═══ Given records

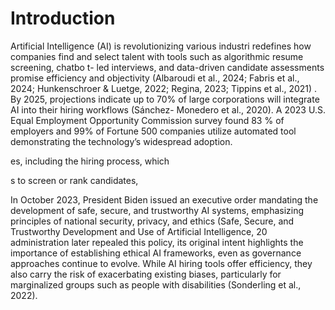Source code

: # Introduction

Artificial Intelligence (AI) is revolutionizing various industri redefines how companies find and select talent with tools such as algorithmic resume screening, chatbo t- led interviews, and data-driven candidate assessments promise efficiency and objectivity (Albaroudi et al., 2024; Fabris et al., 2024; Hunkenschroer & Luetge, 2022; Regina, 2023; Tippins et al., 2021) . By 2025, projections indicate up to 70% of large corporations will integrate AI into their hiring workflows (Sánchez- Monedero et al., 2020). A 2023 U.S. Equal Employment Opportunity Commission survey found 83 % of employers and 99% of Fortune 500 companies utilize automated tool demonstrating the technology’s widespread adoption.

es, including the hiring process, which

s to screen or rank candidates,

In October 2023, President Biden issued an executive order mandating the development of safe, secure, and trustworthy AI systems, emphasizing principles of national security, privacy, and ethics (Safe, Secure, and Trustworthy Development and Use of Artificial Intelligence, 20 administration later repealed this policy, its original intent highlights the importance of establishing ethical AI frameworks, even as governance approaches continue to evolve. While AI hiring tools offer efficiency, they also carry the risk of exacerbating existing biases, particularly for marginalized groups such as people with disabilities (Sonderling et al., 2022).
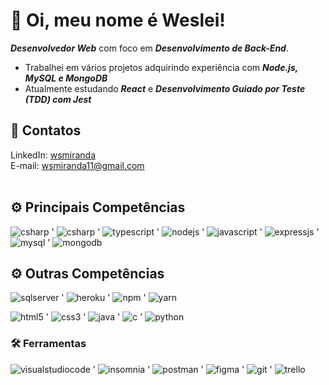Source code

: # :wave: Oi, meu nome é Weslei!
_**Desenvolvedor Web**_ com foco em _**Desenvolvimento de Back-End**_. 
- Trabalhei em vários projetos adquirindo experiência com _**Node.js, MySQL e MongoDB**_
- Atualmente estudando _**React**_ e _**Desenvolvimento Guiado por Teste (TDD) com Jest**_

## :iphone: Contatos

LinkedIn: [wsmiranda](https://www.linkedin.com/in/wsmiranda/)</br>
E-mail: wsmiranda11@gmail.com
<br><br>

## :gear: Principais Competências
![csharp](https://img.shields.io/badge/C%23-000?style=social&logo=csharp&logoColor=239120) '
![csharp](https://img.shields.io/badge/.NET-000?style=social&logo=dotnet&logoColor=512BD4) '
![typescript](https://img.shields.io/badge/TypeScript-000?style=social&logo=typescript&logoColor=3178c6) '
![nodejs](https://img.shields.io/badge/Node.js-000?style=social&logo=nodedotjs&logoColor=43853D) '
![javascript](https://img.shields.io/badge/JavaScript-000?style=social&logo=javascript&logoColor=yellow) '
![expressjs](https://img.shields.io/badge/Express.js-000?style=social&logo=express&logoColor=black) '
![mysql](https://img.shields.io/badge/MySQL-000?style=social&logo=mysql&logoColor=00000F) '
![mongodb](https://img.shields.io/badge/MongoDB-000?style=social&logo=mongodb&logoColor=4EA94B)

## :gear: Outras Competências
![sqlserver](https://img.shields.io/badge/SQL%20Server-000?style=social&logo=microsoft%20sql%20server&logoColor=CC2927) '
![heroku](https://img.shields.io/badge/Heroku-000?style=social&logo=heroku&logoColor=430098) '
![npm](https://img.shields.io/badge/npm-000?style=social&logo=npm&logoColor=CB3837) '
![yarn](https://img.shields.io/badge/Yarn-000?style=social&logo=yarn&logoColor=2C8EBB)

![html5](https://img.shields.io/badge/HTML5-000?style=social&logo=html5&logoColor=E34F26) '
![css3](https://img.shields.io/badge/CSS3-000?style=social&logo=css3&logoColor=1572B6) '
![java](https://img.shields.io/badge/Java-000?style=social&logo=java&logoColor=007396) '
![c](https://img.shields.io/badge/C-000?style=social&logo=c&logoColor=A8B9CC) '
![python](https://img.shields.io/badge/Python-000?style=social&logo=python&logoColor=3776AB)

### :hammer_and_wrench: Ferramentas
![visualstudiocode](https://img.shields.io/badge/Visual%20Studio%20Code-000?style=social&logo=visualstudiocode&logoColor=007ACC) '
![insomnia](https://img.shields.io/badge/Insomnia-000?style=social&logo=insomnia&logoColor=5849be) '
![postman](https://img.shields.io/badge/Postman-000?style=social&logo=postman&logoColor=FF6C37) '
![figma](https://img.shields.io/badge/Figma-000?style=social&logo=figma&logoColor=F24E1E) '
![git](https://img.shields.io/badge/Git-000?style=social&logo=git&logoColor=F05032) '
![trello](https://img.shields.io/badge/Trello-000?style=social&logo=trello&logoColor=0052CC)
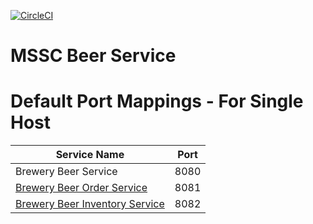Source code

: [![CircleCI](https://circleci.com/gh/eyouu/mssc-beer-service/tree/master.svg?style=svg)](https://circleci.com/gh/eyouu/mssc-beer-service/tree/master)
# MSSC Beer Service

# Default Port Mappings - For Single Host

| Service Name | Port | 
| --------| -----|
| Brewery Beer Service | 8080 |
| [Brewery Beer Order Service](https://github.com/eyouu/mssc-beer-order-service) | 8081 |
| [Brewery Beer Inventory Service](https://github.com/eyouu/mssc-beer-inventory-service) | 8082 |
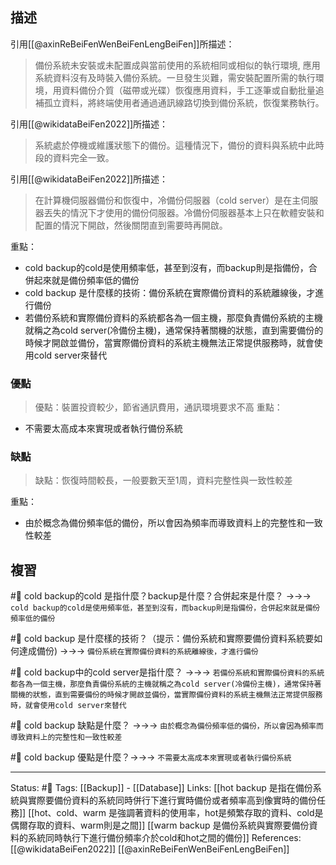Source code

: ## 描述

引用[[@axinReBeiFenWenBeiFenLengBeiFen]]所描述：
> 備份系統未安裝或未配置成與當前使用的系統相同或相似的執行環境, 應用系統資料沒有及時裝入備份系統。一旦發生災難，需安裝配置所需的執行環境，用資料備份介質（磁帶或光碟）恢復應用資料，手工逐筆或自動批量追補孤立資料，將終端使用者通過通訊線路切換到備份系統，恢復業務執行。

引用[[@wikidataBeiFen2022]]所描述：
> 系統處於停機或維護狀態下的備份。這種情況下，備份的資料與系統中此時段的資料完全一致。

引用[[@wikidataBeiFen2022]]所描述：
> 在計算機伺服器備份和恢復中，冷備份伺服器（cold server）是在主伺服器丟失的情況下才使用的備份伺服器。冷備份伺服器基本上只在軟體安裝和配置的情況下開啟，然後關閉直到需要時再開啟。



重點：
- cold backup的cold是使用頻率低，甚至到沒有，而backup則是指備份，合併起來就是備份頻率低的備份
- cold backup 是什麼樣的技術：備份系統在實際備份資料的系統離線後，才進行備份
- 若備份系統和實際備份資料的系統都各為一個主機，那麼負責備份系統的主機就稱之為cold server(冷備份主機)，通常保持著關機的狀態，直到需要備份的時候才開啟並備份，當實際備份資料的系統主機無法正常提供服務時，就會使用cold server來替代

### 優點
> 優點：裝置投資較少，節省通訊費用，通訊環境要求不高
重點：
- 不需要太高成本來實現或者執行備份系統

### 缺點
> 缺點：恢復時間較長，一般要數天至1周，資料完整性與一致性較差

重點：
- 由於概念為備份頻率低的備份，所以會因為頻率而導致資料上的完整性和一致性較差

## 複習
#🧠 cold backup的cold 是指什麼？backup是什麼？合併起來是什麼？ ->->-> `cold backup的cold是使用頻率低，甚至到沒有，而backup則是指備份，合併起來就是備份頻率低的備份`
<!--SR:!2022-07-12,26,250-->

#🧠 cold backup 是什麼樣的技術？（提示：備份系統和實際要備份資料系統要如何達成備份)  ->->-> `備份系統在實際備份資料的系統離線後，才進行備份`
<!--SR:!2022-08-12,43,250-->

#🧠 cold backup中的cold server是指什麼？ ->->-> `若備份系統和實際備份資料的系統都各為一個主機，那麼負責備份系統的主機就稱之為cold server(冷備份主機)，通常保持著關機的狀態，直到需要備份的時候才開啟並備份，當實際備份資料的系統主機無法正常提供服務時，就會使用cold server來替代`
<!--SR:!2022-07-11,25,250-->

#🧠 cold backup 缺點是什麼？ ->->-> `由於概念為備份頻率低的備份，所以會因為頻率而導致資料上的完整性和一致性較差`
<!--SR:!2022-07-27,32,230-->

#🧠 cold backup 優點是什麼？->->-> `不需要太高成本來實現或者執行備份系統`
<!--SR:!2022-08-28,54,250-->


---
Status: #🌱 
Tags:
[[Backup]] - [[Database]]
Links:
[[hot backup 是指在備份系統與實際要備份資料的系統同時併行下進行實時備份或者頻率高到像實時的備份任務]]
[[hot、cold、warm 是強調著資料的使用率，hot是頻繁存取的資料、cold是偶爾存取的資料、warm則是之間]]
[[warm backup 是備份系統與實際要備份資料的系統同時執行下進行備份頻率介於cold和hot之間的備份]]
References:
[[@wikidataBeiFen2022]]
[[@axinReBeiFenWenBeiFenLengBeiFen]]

══════
═══ Given records

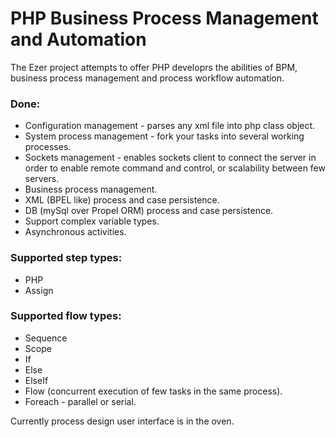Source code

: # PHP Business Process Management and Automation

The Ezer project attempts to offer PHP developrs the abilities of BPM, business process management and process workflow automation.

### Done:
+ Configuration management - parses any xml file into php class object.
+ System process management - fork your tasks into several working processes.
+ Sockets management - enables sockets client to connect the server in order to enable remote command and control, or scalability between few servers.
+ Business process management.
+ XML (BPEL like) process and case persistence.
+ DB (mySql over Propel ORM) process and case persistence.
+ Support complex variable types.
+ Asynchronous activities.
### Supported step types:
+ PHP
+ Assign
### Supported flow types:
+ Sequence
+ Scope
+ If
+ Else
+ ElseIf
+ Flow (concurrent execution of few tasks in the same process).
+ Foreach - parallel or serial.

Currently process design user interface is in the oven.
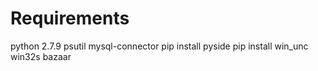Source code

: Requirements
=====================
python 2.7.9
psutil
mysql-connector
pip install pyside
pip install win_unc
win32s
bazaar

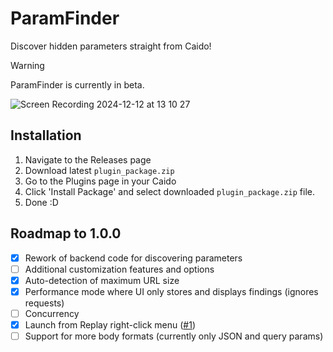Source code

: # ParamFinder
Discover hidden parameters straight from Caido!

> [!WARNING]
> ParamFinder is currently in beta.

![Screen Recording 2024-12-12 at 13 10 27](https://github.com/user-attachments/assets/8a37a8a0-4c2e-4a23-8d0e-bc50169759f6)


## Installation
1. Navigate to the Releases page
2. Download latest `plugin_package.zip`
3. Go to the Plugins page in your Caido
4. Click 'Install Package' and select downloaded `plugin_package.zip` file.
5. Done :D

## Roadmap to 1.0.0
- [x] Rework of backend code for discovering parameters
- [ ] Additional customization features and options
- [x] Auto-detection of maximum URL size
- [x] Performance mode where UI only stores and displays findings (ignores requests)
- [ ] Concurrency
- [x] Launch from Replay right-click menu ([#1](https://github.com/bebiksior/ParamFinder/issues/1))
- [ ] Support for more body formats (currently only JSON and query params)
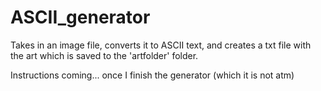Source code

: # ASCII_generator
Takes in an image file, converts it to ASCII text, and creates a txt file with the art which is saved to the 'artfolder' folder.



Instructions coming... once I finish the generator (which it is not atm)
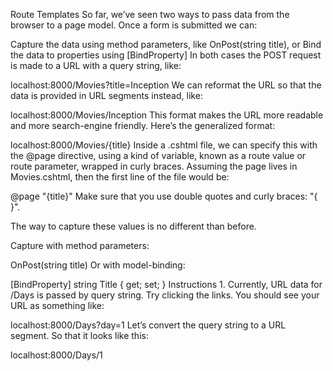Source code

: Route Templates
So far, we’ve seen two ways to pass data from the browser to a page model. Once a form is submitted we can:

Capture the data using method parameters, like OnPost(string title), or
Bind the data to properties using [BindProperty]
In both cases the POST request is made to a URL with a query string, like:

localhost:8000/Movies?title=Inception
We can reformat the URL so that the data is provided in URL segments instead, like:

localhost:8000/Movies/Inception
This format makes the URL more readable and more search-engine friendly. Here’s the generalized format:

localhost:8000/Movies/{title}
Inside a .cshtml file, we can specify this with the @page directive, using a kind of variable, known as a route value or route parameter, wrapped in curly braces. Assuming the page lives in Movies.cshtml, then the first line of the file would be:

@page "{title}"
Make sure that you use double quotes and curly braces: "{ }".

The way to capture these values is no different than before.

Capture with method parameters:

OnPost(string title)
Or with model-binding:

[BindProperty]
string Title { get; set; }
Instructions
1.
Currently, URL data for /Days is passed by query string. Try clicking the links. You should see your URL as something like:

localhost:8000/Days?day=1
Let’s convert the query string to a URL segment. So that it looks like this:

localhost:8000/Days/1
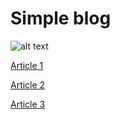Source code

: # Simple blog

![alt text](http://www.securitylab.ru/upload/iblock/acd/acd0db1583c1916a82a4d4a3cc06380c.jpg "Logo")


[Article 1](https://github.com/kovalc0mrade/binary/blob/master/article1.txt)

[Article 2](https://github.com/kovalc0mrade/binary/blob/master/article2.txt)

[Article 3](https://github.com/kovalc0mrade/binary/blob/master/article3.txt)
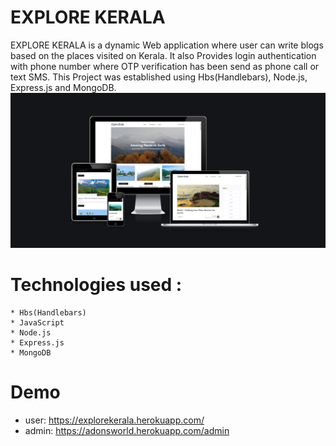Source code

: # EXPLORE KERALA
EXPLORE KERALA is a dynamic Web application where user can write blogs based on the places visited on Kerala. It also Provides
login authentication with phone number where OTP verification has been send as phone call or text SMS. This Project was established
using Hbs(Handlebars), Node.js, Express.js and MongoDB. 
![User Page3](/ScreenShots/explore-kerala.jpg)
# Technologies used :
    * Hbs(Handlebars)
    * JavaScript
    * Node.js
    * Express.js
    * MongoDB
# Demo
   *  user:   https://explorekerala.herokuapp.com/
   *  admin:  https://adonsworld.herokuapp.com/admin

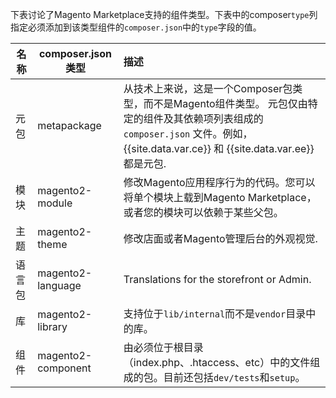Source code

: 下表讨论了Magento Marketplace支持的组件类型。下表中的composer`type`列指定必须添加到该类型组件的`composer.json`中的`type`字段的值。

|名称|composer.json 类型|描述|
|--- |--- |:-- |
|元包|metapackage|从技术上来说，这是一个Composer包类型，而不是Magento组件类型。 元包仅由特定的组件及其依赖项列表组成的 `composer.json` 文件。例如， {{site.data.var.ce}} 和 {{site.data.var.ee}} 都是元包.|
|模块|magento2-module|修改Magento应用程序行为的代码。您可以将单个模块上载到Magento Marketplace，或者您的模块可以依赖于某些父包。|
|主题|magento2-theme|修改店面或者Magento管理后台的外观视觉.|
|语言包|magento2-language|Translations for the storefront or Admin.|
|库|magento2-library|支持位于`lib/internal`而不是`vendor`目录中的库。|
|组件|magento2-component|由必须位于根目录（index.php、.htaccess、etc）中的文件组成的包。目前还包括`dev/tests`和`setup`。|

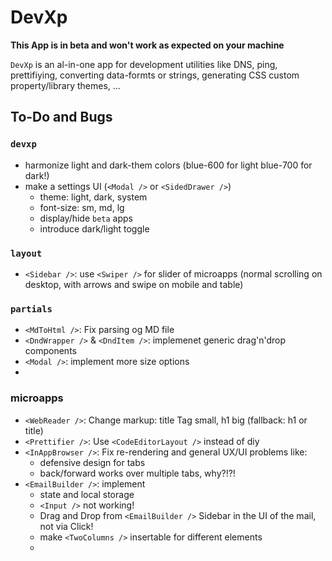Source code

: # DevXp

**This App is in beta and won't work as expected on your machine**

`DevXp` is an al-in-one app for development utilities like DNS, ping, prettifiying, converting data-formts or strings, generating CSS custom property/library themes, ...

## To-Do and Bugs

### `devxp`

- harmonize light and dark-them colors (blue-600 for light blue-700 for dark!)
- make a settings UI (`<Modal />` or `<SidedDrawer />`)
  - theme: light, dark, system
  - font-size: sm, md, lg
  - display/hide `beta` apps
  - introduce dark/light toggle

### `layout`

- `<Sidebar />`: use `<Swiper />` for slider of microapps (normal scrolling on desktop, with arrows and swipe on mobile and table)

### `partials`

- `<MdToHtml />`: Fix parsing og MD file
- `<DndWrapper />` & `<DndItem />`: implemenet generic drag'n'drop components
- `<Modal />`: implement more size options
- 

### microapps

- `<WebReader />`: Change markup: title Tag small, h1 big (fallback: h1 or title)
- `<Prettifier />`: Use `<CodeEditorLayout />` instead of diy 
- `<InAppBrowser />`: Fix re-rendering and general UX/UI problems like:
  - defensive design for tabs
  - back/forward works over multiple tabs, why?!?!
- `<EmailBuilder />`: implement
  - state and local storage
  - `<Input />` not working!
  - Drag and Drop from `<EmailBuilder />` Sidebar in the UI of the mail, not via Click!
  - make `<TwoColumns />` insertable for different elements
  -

══════
═══ Given records

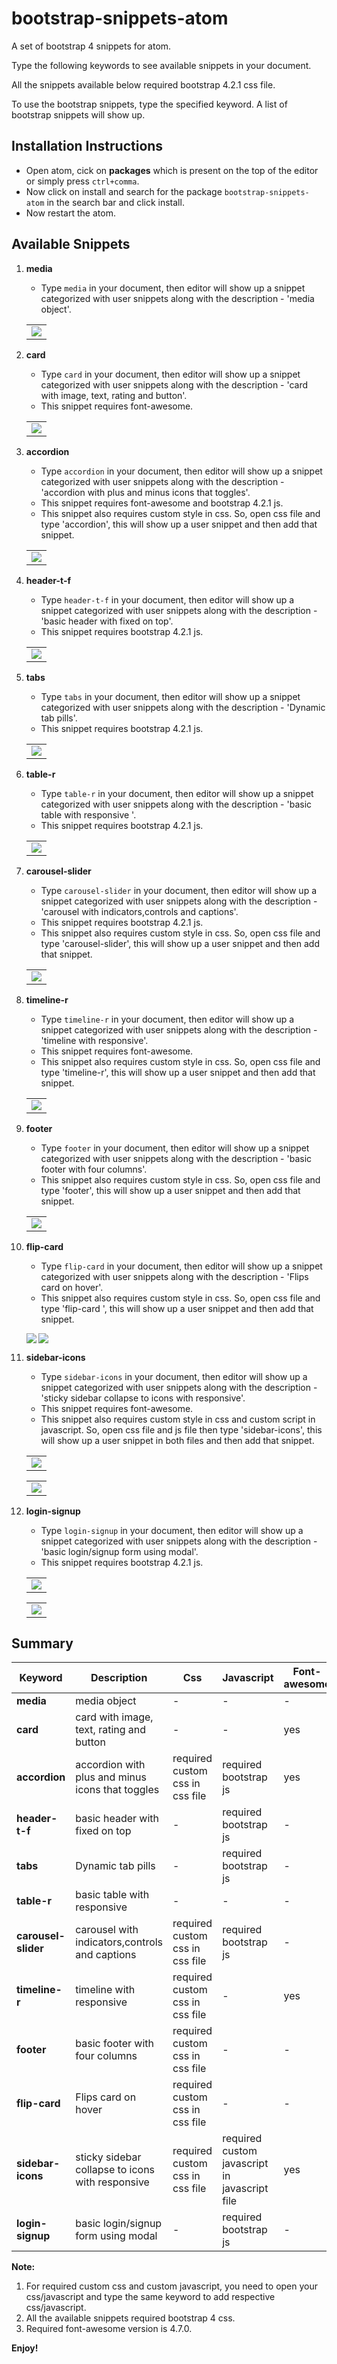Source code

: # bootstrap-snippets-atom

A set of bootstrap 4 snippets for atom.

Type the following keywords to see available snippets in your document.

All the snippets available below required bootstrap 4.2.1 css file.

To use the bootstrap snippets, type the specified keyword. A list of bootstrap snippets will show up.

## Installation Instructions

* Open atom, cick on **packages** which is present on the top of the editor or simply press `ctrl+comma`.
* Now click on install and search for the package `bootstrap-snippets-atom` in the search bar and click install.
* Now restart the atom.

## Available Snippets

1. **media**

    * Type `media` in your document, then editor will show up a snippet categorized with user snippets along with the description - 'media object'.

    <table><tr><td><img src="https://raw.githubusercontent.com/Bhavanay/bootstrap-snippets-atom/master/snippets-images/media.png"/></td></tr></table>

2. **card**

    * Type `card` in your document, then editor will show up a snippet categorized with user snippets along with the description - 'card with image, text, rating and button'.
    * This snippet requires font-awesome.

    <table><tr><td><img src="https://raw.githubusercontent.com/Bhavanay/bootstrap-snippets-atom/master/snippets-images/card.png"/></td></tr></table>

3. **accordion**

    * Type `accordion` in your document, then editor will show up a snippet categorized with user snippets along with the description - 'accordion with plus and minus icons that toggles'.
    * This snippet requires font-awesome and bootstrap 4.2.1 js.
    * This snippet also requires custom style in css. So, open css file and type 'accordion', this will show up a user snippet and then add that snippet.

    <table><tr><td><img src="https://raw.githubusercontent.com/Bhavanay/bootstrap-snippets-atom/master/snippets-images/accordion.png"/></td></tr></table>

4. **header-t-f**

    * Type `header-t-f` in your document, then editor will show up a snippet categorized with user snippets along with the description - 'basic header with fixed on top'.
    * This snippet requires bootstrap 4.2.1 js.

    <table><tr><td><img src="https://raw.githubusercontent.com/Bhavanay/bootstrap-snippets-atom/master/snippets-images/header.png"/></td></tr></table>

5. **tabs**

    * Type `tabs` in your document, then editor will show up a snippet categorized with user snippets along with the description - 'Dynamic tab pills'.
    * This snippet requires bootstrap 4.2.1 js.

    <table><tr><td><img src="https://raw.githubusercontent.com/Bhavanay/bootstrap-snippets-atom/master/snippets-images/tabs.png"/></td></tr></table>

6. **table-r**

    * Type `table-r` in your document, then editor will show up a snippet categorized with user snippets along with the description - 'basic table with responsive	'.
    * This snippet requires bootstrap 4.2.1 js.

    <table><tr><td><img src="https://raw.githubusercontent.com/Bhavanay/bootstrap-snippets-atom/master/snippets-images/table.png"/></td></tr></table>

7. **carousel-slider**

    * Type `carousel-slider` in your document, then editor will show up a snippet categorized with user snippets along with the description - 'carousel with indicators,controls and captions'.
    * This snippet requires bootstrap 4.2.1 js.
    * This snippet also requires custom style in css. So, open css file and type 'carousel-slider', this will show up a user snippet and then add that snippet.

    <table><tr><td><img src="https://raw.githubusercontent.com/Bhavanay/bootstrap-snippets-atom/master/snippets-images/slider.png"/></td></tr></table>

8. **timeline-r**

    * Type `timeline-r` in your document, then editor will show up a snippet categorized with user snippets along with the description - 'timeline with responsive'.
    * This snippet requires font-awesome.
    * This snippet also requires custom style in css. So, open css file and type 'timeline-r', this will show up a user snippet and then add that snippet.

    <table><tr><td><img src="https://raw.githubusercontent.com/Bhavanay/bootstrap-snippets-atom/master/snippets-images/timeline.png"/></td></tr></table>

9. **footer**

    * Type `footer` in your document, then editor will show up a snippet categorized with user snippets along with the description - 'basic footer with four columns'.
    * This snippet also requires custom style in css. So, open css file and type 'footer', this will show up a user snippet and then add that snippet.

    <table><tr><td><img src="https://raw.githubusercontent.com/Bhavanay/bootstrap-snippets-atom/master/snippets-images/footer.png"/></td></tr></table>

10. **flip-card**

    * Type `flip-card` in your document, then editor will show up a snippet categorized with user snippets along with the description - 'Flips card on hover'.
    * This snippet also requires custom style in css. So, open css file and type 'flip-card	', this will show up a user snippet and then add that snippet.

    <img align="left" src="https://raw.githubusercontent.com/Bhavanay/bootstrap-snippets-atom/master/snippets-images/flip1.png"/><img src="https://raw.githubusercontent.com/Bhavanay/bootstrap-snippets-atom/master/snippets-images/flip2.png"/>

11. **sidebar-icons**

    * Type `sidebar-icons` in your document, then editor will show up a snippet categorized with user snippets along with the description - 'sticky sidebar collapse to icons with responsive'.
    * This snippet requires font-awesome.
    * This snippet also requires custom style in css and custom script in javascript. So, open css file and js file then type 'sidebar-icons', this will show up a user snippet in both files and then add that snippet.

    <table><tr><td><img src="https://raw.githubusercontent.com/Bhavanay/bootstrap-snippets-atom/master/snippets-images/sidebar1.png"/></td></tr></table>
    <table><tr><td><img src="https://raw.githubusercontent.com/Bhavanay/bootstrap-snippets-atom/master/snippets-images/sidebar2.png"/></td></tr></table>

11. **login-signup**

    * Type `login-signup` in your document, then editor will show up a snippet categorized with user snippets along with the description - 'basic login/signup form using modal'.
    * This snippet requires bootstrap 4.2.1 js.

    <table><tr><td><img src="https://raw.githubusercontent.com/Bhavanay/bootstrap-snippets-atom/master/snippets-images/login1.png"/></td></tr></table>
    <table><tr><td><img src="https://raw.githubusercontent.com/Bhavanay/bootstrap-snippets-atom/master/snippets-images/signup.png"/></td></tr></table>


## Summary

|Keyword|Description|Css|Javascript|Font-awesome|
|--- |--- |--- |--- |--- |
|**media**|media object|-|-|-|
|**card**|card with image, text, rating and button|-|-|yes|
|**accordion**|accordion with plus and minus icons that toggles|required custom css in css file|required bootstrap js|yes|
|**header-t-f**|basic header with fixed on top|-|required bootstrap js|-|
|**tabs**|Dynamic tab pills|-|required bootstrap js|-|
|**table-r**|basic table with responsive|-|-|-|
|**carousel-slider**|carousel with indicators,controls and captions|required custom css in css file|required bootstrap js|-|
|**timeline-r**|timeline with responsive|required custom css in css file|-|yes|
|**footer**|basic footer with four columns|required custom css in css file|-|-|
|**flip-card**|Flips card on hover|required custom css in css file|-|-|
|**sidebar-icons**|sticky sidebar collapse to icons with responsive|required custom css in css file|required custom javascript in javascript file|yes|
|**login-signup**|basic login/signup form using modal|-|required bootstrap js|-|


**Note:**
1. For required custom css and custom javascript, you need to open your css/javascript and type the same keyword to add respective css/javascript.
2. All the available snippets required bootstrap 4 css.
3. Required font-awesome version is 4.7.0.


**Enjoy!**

══════

### [What is required]
Your task is to copy only the lines above starting at the one containing "### Supported step" and ending at the one containing "currently in beta.". Copy them exactly, both ends included, and omit the pictures.

### [Task solution]
### Supported step types:
+ PHP
+ Assign
### Supported flow types:
+ Sequence
+ Scope
+ If
+ Else
+ ElseIf
+ Flow (concurrent execution of few tasks in the same process).
+ Foreach - parallel or serial.

Currently process design user interface is in the oven.
Source code

: Requirements
=====================
python 2.7.9
psutil
mysql-connector
pip install pyside
pip install win_unc
win32s
bazaar

Source code

: # ParamFinder
Discover hidden parameters straight from Caido!

> [!WARNING]
> ParamFinder is currently in beta.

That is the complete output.